Anche il lavoro flessibile è uno degli aspetti a cui i lavoratori non vogliono più rinunciare, classificandosi al secondo posto tra i benefit più apprezzati (51%). Rispetto al 2022, nel 2023 la situazione è sostanzialmente stabile. Solo il 32% è “obbligato” dalle aziende a lavorare esclusivamente in ufficio mentre la modalità ibrida da 2 a 4 giorni in presenza (51%) è quella più diffusa. Ma su questo fronte ci sono differenze in base alle dimensioni dell’azienda. Se a livello generale lo smart working è concesso dal 68% delle imprese, nelle Pmi il dato scende al 63%, mentre arriva al 76% nelle grandi realtà.
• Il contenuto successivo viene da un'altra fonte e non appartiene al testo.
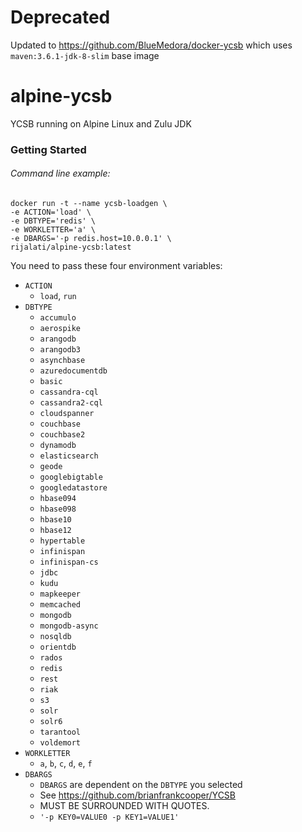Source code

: # Deprecated
Updated to https://github.com/BlueMedora/docker-ycsb which uses `maven:3.6.1-jdk-8-slim` base image

# alpine-ycsb
YCSB running on Alpine Linux and Zulu JDK

### Getting Started

###### Command line example:
```
docker run -t --name ycsb-loadgen \
-e ACTION='load' \
-e DBTYPE='redis' \
-e WORKLETTER='a' \
-e DBARGS='-p redis.host=10.0.0.1' \
rijalati/alpine-ycsb:latest
```

You need to pass these four environment variables:
  * `ACTION`
    * `load`, `run`
  * `DBTYPE`
    * `accumulo`
    * `aerospike`
    * `arangodb`
    * `arangodb3`
    * `asynchbase`
    * `azuredocumentdb`
    * `basic`
    * `cassandra-cql`
    * `cassandra2-cql`
    * `cloudspanner`
    * `couchbase`
    * `couchbase2`
    * `dynamodb`
    * `elasticsearch`
    * `geode`
    * `googlebigtable`
    * `googledatastore`
    * `hbase094`
    * `hbase098`
    * `hbase10`
    * `hbase12`
    * `hypertable`
    * `infinispan`
    * `infinispan-cs`
    * `jdbc`
    * `kudu`
    * `mapkeeper`
    * `memcached`
    * `mongodb`
    * `mongodb-async`
    * `nosqldb`
    * `orientdb`
    * `rados`
    * `redis`
    * `rest`
    * `riak`
    * `s3`
    * `solr`
    * `solr6`
    * `tarantool`
    * `voldemort`
  * `WORKLETTER`
    * `a`, `b`, `c`, `d`, `e`, `f`
  * `DBARGS`
    * `DBARGS` are dependent on the `DBTYPE` you selected
    * See https://github.com/brianfrankcooper/YCSB
    * MUST BE SURROUNDED WITH QUOTES.
    * `'-p KEY0=VALUE0 -p KEY1=VALUE1'`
Molti dipendenti sono comunque soddisfatti di questa situazione (63%) e per il 2024 le imprese non hanno intenzione di modificare il modello lavorativo (83%). Anche perché l’analisi dello scorso anno ha mostrato chiaramente come quasi tre lavoratori su dieci sarebbero disposti a licenziarsi in caso venissero obbligati a rientrare in ufficio.